Album. Released 2005.  

BBC Review 1bj6o

This is an excellent and challenging CD...

Claire Rogers 2005

This fascinating CD presents a collection of Ives's piano pieces which have so far either remained unpublished, or have been re-evaluated and revised by the pianist Donald Berman. Some of the pieces had initially been edited by Berman's piano teacher, John Kirkpatrick, a champion and friend of Ives who undertook to make sense of, edit and catalogue, the many unpublished works and sketches Ives left in loose manuscript pages after his death in 1954. It was Kirkpatrick who taught Berman to approach the works of contemporary composers with meticulous care, and this is exactly what he does on this disc.

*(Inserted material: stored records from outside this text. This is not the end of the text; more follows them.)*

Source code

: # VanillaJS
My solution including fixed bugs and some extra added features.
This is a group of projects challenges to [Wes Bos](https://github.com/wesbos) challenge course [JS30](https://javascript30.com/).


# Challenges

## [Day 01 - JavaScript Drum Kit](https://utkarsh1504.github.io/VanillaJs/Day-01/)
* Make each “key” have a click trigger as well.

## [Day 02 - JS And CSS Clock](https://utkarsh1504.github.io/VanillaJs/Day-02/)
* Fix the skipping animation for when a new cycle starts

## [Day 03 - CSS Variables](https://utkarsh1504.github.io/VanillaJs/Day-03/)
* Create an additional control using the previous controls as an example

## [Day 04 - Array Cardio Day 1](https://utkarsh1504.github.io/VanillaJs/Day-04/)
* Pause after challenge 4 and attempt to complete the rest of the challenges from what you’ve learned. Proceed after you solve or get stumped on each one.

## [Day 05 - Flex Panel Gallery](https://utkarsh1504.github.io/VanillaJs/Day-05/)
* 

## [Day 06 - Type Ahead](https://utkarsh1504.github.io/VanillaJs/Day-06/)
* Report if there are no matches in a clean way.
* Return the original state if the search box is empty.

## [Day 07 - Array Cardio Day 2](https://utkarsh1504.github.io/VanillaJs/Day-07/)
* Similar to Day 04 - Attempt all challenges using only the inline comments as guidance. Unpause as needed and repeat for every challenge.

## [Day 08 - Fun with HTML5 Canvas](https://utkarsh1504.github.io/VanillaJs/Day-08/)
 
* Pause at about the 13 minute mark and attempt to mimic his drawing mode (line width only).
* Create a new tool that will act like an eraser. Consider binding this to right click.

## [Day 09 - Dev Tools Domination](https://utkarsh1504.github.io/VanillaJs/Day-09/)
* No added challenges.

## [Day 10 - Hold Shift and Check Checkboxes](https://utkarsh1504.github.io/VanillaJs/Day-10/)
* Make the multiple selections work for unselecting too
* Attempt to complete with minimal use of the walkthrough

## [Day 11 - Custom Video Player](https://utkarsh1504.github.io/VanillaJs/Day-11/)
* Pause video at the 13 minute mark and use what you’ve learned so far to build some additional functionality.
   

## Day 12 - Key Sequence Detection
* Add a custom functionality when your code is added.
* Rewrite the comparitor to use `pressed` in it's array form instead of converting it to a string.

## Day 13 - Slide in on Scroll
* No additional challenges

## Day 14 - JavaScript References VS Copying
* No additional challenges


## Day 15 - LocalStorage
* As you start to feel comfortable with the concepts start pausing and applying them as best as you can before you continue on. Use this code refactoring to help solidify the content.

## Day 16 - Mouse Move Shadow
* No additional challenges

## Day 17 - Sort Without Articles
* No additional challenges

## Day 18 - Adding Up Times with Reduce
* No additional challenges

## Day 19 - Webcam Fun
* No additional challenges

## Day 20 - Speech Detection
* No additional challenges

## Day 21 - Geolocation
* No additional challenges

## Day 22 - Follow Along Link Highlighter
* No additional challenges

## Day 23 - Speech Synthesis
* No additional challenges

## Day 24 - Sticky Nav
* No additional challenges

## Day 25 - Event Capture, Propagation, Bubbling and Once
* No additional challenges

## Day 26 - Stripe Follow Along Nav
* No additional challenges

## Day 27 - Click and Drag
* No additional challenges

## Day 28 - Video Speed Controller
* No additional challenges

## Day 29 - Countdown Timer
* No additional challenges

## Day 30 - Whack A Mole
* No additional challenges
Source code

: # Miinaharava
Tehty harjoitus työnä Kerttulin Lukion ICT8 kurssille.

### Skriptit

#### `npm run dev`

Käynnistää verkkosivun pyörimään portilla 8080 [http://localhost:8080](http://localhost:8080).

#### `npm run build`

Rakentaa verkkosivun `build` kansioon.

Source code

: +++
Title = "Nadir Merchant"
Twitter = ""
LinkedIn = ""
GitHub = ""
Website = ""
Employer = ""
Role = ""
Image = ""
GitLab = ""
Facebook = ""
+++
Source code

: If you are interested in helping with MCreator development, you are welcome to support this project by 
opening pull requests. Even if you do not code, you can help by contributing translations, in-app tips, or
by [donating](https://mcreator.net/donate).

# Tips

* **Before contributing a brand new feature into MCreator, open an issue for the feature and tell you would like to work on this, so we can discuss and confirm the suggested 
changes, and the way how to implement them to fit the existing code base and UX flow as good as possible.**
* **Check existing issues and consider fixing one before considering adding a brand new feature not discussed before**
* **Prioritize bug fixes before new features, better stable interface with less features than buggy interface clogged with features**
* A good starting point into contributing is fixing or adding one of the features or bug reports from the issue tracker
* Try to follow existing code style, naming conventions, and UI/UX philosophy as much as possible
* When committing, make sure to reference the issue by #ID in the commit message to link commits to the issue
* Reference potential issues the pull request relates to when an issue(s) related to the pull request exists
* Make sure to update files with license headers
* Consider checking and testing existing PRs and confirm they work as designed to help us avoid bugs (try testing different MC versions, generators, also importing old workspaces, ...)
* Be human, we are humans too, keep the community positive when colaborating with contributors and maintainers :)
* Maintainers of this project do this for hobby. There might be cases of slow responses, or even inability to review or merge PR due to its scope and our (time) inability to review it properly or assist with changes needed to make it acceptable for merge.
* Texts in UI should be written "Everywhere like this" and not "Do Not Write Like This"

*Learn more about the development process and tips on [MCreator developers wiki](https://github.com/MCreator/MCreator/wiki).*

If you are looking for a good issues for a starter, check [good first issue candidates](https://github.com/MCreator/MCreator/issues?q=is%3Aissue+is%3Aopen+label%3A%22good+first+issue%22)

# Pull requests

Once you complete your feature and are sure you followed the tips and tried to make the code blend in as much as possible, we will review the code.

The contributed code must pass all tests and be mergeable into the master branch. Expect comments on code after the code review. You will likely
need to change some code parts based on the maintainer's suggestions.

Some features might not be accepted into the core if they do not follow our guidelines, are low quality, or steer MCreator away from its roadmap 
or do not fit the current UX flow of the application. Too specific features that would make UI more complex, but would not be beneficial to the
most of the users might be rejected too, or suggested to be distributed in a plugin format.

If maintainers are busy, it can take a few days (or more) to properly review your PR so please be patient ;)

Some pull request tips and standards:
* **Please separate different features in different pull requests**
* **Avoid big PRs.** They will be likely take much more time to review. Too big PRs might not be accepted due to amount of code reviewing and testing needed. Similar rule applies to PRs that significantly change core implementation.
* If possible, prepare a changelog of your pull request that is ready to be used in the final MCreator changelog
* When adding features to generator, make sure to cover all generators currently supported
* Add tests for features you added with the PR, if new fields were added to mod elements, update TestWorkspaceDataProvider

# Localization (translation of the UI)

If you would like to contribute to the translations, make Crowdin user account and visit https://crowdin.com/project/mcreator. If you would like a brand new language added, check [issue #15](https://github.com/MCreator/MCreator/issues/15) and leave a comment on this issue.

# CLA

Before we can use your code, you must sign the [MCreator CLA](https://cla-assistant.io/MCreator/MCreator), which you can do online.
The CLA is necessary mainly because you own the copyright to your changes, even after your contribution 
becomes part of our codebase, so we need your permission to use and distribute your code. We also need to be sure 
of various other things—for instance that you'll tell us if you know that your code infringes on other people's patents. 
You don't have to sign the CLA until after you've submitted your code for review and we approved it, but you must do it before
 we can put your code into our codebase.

There's everything here from simple, sometimes amusing pieces, to more dauntingly experimental and harmonically challenging works. They're all quite short, the longest just over 8 minutes, and the briefest - the tiny slithering and tumbling Study no.4 - a mere fragment at 35 seconds. This piece, and the Study no.5, are some of the most radical of Ives's smaller piano works in their use of tone rows and dense counterpoint and should dispel any ideas that Ives's music is just about jaunty marches and musical borrowings.

Other highlights include the awesome Impression of the St Gaudens in Boston Common, The Celestial Railroad and Varied Air and Variations. There's something strange and haunting about these pieces, reminiscent in their mood of dark fantasy of Ravel's Gaspard de la Nuit. Bermans playing is evocative and powerful and he shapes this hugely demanding music brilliantly and with great clarity.

For the astonishing Three Quarter-Tone Pieces for Two Pianos Berman is ed by the pianist Stephen Drury. The two instruments are tuned a quarter-tone apart, and it's incredible how soon the ear becomes accustomed to the strangeness of this tuning. Equally mesmerising is the Waltz-Rondo. Berman ends the CD with a string of quirky marches the last of which includes an actual transcription of an improvised performance recorded by Ives in 1943 a real insight.